Le jìn peut être distingué en jìn interne (內 nèi) et jìn externe (外 wài). Le yì qui guide le qì en coordination avec la respiration est appelé jìn interne. Le mouvement physique correct qui permet au qì de se manifester de manière efficace dans l’action physique est appelé jìn externe.

內勁

Lorsque la théorie du taiji est appliquée au taiji quan, le taiji est votre esprit. Cet esprit est le grand ultime (太極 tài jí). L’esprit peut voyager au-delà des limites de l’espace et du temps. L’esprit est créatif et puissant. De ce fait, dans le taiji quan, la culture de l’esprit est toujours la première des priorités de l’entraînement. La clef pour accroître la capacité de concentration de l’esprit est la méditation immobile.

Le taiji quan est souvent perçu comme une méditation en mouvement ; cela parce qu’en pratiquant, nous utilisons notre esprit concentré et notre sens de l’ennemi pour guider le qì vers nos bras et nos jambes afin d’y manifester notre jìn. Pour guider de manière effective et efficace notre qì à l’aide de notre esprit, votre corps doit être détendu, relâché et souple. Ce n’est que dans ces conditions que votre qì peut circuler sans stagnations. La clef permettant de maintenir un corps souple et détendu réside dans le fait de maintenir le mouvement et l’agilité des articulations. Ce n’est qu’alors que le jìn peut être engendré par les jambes, contrôlé par la taille, formé par la colonne et le torse, et enfin manifesté aux mains. Sans un corps détendu et souple, le taiji quan perd son sens et ses principes élémentaires, et que du même coup les actions ne peuvent plus être appelées taiji quan.

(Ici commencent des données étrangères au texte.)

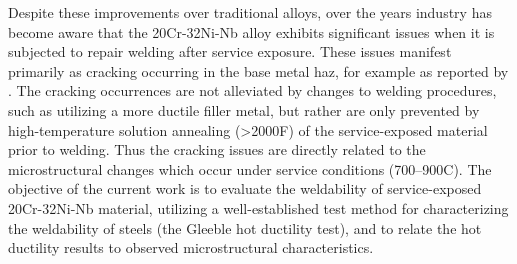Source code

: Despite these improvements over traditional alloys, over the years industry has become aware \cite{api_942_2014} that the 20Cr-32Ni-Nb alloy exhibits significant issues when it is subjected to repair welding after service exposure. These issues manifest primarily as cracking occurring in the base metal \gls{haz}, for example as reported by \citet{hoffman_weld_1998}. The cracking occurrences are not alleviated by changes to welding procedures, such as utilizing a more ductile filler metal, but rather are only prevented by high-temperature solution annealing (>2000\textdegree{}F) of the service-exposed material prior to welding. Thus the cracking issues are directly related to the microstructural changes which occur under service conditions (700--900C). The objective of the current work is to evaluate the weldability of service-exposed 20Cr-32Ni-Nb material, utilizing a well-established test method for characterizing the weldability of steels (the Gleeble hot ductility test), and to relate the hot ductility results to observed microstructural characteristics.












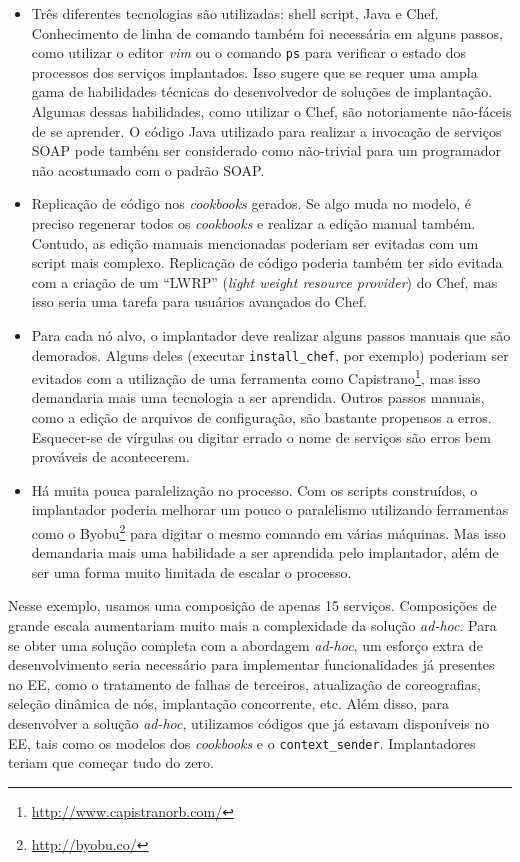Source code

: \begin{itemize}

\item Três diferentes tecnologias são utilizadas:
shell script, Java e Chef.
Conhecimento de linha de comando também foi necessária em alguns passos,
como utilizar o editor \emph{vim} ou o comando \texttt{ps} para verificar
o estado dos processos dos serviços implantados.
Isso sugere que se requer uma ampla gama de habilidades técnicas
do desenvolvedor de soluções de implantação.
Algumas dessas habilidades, como utilizar o Chef,
são notoriamente não-fáceis de se aprender.
O código Java utilizado para realizar a invocação de serviços SOAP
pode também ser considerado como não-trivial para um programador
não acostumado com o padrão SOAP.

\item Replicação de código nos \emph{cookbooks} gerados.
Se algo muda no modelo, é preciso regenerar todos os \emph{cookbooks}
e realizar a edição manual também.
Contudo, as edição manuais mencionadas
poderiam ser evitadas com um script mais complexo.
Replicação de código poderia também ter sido evitada com a criação de um
``LWRP'' (\emph{light weight resource provider}) do Chef,
mas isso seria uma tarefa para usuários avançados do Chef.

\item Para cada nó alvo, o implantador deve realizar alguns passos manuais
que são demorados. Alguns deles (executar \texttt{install\_chef}, por exemplo)
poderiam ser evitados com a utilização de uma ferramenta como
Capistrano\footnote{\url{http://www.capistranorb.com/}},
mas isso demandaria mais uma tecnologia a ser aprendida.
Outros passos manuais, como a edição de arquivos de configuração, 
são bastante propensos a erros.
Esquecer-se de vírgulas ou digitar errado o nome de serviços
são erros bem prováveis de acontecerem.

\item Há muita pouca paralelização no processo.
Com os scripts construídos, o implantador poderia melhorar
um pouco o paralelismo utilizando ferramentas como o
Byobu\footnote{\url{http://byobu.co/}} 
para digitar o mesmo comando em várias máquinas.
Mas isso demandaria mais uma habilidade a ser aprendida pelo implantador,
além de ser uma forma muito limitada de escalar o processo.

\end{itemize}

Nesse exemplo, usamos uma composição de apenas 15 serviços.
Composições de grande escala aumentariam muito mais a complexidade da
solução \emph{ad-hoc}.
Para se obter uma solução completa com a abordagem \emph{ad-hoc},
um esforço extra de desenvolvimento seria necessário
para implementar funcionalidades já presentes no EE,
como o tratamento de falhas de terceiros,
atualização de coreografias, seleção dinâmica de nós,
implantação concorrente, etc.
Além disso, para desenvolver a solução \emph{ad-hoc},
utilizamos códigos que já estavam disponíveis no EE,
tais como os modelos dos \emph{cookbooks} e o \texttt{context\_sender}.
Implantadores teriam que começar tudo do zero.

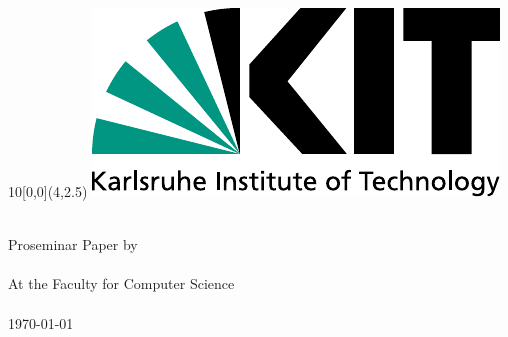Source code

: 
\newcommand{\diameter}{20}
\newcommand{\xone}{-15}
\newcommand{\xtwo}{160}
\newcommand{\yone}{15}
\newcommand{\ytwo}{-253}

\begin{titlepage}
	\begin{textblock}{10}[0,0](4,2.5)
		\includegraphics[width=.3\textwidth]{logos/KITLogo_RGB.pdf}
	\end{textblock}
	\vspace*{3.5cm}
	\begin{center}
		\Huge{\mytitle}
		\vspace*{2cm}\\
		\Large{
			Proseminar Paper by
		}\\
		\vspace*{1cm}
		\huge{\myname}\\
		\vspace*{1cm}
		\Large{
			At the Faculty for Computer Science
			\\
			\myinstitute
		}\\
		\vspace*{1cm}
		\Large{\today}
	\end{center}
	\vspace*{1cm}



\end{titlepage}
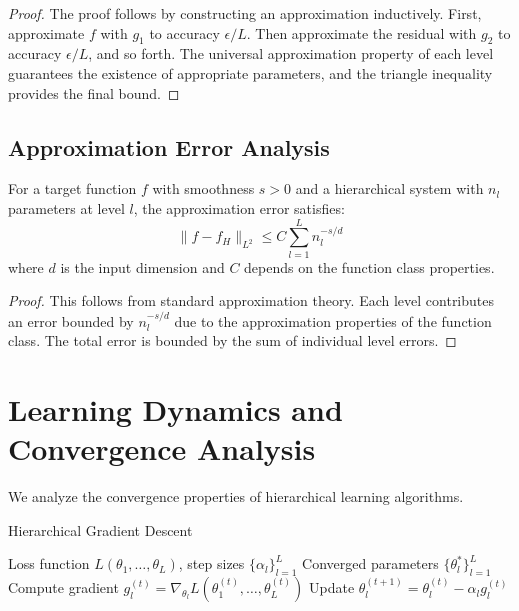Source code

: \begin{proof}
The proof follows by constructing an approximation inductively. First, approximate $f$ with $g_1$ to accuracy $\epsilon/L$. Then approximate the residual with $g_2$ to accuracy $\epsilon/L$, and so forth. The universal approximation property of each level guarantees the existence of appropriate parameters, and the triangle inequality provides the final bound.
\end{proof}

\subsection{Approximation Error Analysis}

\begin{theorem}
\label{thm:hierarchical_approximation_bounds}
For a target function $f$ with smoothness $s > 0$ and a hierarchical system with $n_l$ parameters at level $l$, the approximation error satisfies:
$$\|f - f_H\|_{L^2} \leq C \sum_{l=1}^L n_l^{-s/d}$$
where $d$ is the input dimension and $C$ depends on the function class properties.
\end{theorem}

\begin{proof}
This follows from standard approximation theory. Each level contributes an error bounded by $n_l^{-s/d}$ due to the approximation properties of the function class. The total error is bounded by the sum of individual level errors.
\end{proof}

\section{Learning Dynamics and Convergence Analysis}

We analyze the convergence properties of hierarchical learning algorithms.

\begin{algorithm}
\caption{Hierarchical Gradient Descent}
\begin{algorithmic}[1]
\Require Loss function $L(\theta_1, \ldots, \theta_L)$, step sizes $\{\alpha_l\}_{l=1}^L$
\Ensure Converged parameters $\{\theta_l^*\}_{l=1}^L$
        \State Compute gradient $g_l^{(t)} = \nabla_{\theta_l} L(\theta_1^{(t)}, \ldots, \theta_L^{(t)})$
        \State Update $\theta_l^{(t+1)} = \theta_l^{(t)} - \alpha_l g_l^{(t)}$
    \EndFor
\EndFor
\end{algorithmic}
\end{algorithm}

La respiration abdominale inversée (逆腹呼吸 nì fù hūxī) est le moyen naturel dont nous disposons pour manifester notre puissance physique. En effet, à chaque fois que vous désirez manifester votre énergie sous forme de puissance physique, comme pour pousser une voiture ou soulever une lourde charge par exemple, sans même y penser vous passez de la respiration abdominale normale (正呼吸 zhèng hūxī) à la respiration abdominale inversée. Pour accroître la manifestation de la puissance aux degrés les plus élevés, vous devez aussi savoir comment ouvrir le point Porte du destin (命門 mìng mén), et guider le qì pour lui faire remonter la colonne vertébrale, et l’emmener ensuite vers les bras au travers du point Grande vertèbre (大椎 dà zhuī). C’est ce que l’on appelle dans Les Classiques du taiji quan, le qì circule le long de la colonne vertébrale (氣沿脊行 qì yán jí xíng).

外勁

Le jìn externe est la manifestation externe du jìn interne. L’efficacité des manifestations du jìn externe n’est pas uniquement affectée par la force ou la faiblesse du jìn interne, mais encore par la structure physique et l’habileté des manifestations. L’efficacité des manifestations du jìn externe dépend de la manière d’agir des mains, du comportement des yeux, de la manière de se mouvoir du corps, des compétences combatives, ainsi que des méthodes de déplacement. En conséquence de quoi, les jìn peuvent être classé comme jìn dur, jìn souple- dur, et jìn souple. Il existe certains styles dans lesquels, le jìn externe est généré par les jambes, tels que le long poing (長拳 cháng quán)ou le taiji quan. Il existe certains styles dans lesquels le jìn externe est généré par la taille, tels que le style de la grue blanche. Plus encore, il existe certains styles dans lesquels le jìn externe court est généré par les quatre membres. L’émission des jìn externes dépend de la manière dont les jìn sont stockés dans les arcs, et de la manière dont ils en sont émis. Les cinq arcs sont les deux arcs des bras, les deux arcs des jambes, et l’arc du torse. D’autres styles tels que celui de la grue blanche, qui est spécialisé dans les jìn souples-durs, affirment que le corps comporte six arcs. Pour totaliser six arcs, et en plus des quatre arcs des bras et des jambes, celui du tronc comporte deux arcs : l’arc du torse et l’arc de la colonne vertébrale. L’arc de la colonne vertébrale est vertical alors que l’arc du torse, lui, est horizontal.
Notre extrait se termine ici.